The political process internally has been marked by remarkable twists and turns. One critical aspect is the status of Sinn Fein, which has emerged as the party with the majority of seats representing the republican voice in the Assembly, as the military activities of the IRA have diminished. Sinn Fein leaders Gerry Adams and Martin McGuinness have appeared to be restricted in what they can achieve. They have to be aware of opposition coming from within the republican movement where many remain unconvinced by any any deal that has the blessing of the British Government (arguably even one approved of by the Irish Government).

Furthermore, the aging but implacable leader of the DUP, Dr Ian Paisley, remains suspicious of fudges, and has steadfastly opposed the Good Friday Agreement. Yet it now falls to Dr Paisley and Sinn fein to find a way forward . He has vehemently insisted that Sinn Fein remains indistinguishable from what he sees as the continuing terrorist threat of the IRA. Now some ‘wriggle-room’ has to be found in a situation which requires him to deal with other leaders with whom he has literally refused to sit down. He exemplifies the characteristics of a fundamentalist leader who is deeply suspicious of fudges and compromises.

Beyond Fatalism: The Audacity of Hope

The peace process, before and since then, has remained a matter of immense importance to those communities directly influenced.
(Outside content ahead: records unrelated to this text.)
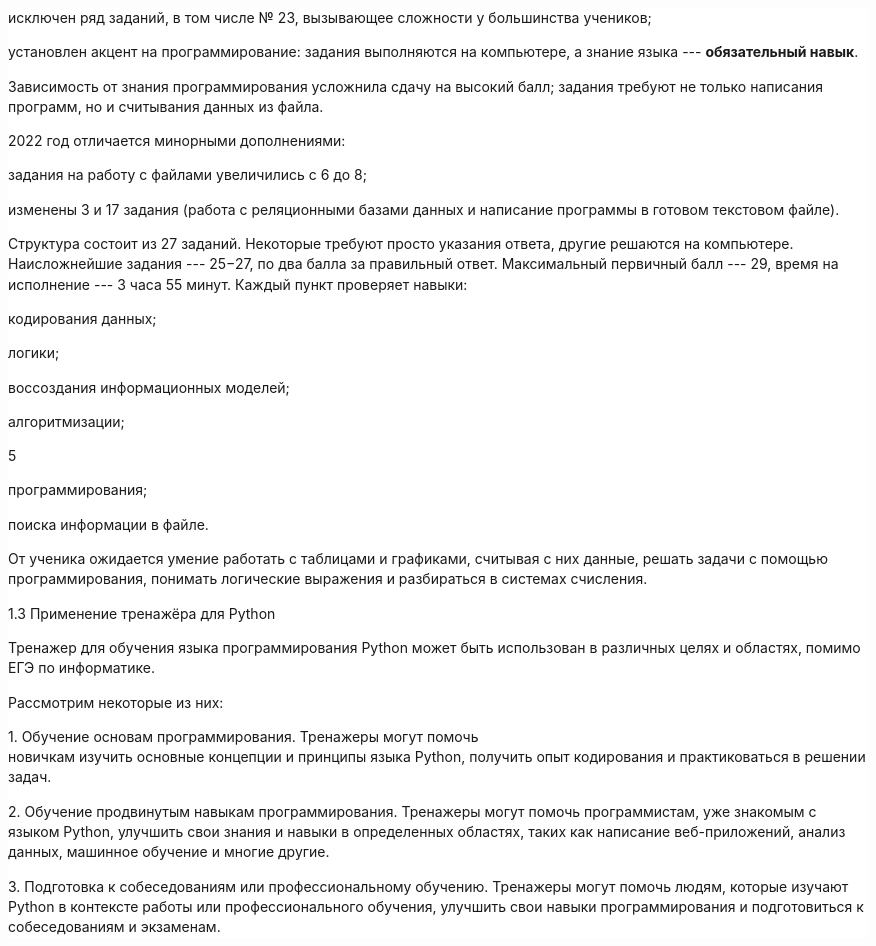 исключен ряд заданий, в том числе № 23, вызывающее сложности у
большинства учеников;

установлен акцент на программирование: задания выполняются на
компьютере, а знание языка --- **обязательный навык**.

Зависимость от знания программирования усложнила сдачу на высокий балл;
задания требуют не только написания программ, но и считывания данных из
файла.

2022 год отличается минорными дополнениями:

задания на работу с файлами увеличились с 6 до 8;

изменены 3 и 17 задания (работа с реляционными базами данных и написание
программы в готовом текстовом файле).

Структура состоит из 27 заданий. Некоторые требуют просто указания
ответа, другие решаются на компьютере. Наисложнейшие задания --- 25−27,
по два балла за правильный ответ. Максимальный первичный балл --- 29,
время на исполнение --- 3 часа 55 минут. Каждый пункт проверяет навыки:

кодирования данных;

логики;

воссоздания информационных моделей;

алгоритмизации;

5

программирования;

поиска информации в файле.

От ученика ожидается умение работать с таблицами и графиками, считывая с
них данные, решать задачи с помощью программирования, понимать
логические выражения и разбираться в системах счисления.

1.3 Применение тренажёра для Python

Тренажер для обучения языка программирования Python может быть
использован в различных целях и областях, помимо ЕГЭ по информатике.

Рассмотрим некоторые из них:

1\. Обучение основам программирования. Тренажеры могут помочь\
новичкам изучить основные концепции и принципы языка Python, получить
опыт кодирования и практиковаться в решении задач.

2\. Обучение продвинутым навыкам программирования. Тренажеры могут
помочь программистам, уже знакомым с языком Python, улучшить свои знания
и навыки в определенных областях, таких как написание веб-приложений,
анализ данных, машинное обучение и многие другие.

3\. Подготовка к собеседованиям или профессиональному обучению.
Тренажеры могут помочь людям, которые изучают Python в контексте работы
или профессионального обучения, улучшить свои навыки программирования и
подготовиться к собеседованиям и экзаменам.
The key question is ‘can anything be done, by anyone, to make an improvement to the prospects of the communities involved?’.

The progress of Sinn Fein at the expense of the SDLP, and that of DUP over the Ulster Unionists since the signing of the agreement, indicates that voters have moved to what might be seen as polarized positions, leaving a weakness in the political centre ground. If so, the process is quite the opposite to what is happening on mainland Britain, as New Labour, and then Cameron’s New Conservatives moved to the centre ground with increasing tendency for cross-dressing (stealing each others political clothes).

I began this post with the one point stated as uniting the parties recently, namely that any Assembly would be temporary, and would involve constant battles. This seems pretty much business as usual.

The leaders remain unable to achieve some transformational step that will win widespread support. More obviously than in many political struggles, the opposition to change comes from within their respective constituencies. Voters are choosing the leaders they prefer (I hesitate to use my more repeated term, the leaders they deserve).

I found myself turning to Barack Obama and his striking testamental expression of the audacity of hope. When he was asked recently whether it were possible to work with people across ideological lines, this was his reply:

It is possible. There are a lot of well-meaning people in both political parties. Unfortunately, the political culture tends to emphasize conflict, the media emphasizes conflict, and the structure of our campaigns rewards the negative… When you focus on solving problems instead of scoring political points, and emphasize common sense over ideology, you’d be surprised what can be accomplished. It also helps if you’re willing to give other people credit – something politicians have a hard time doing sometimes.

So?

Perhaps the leaders will continue their zig-zagging way towards a peaceful and stable future in Northern Ireland. We should applaud them when, as suggested by Obama, they reduce the point-scoring and increase the efforts at problem-solving. When more and more people become dissatisfied with politicians who seem to place ideology over common sense, and are unable to see the merits in any suggestion from anyone of an opposing view. And eventually we may get the leaders we deserve.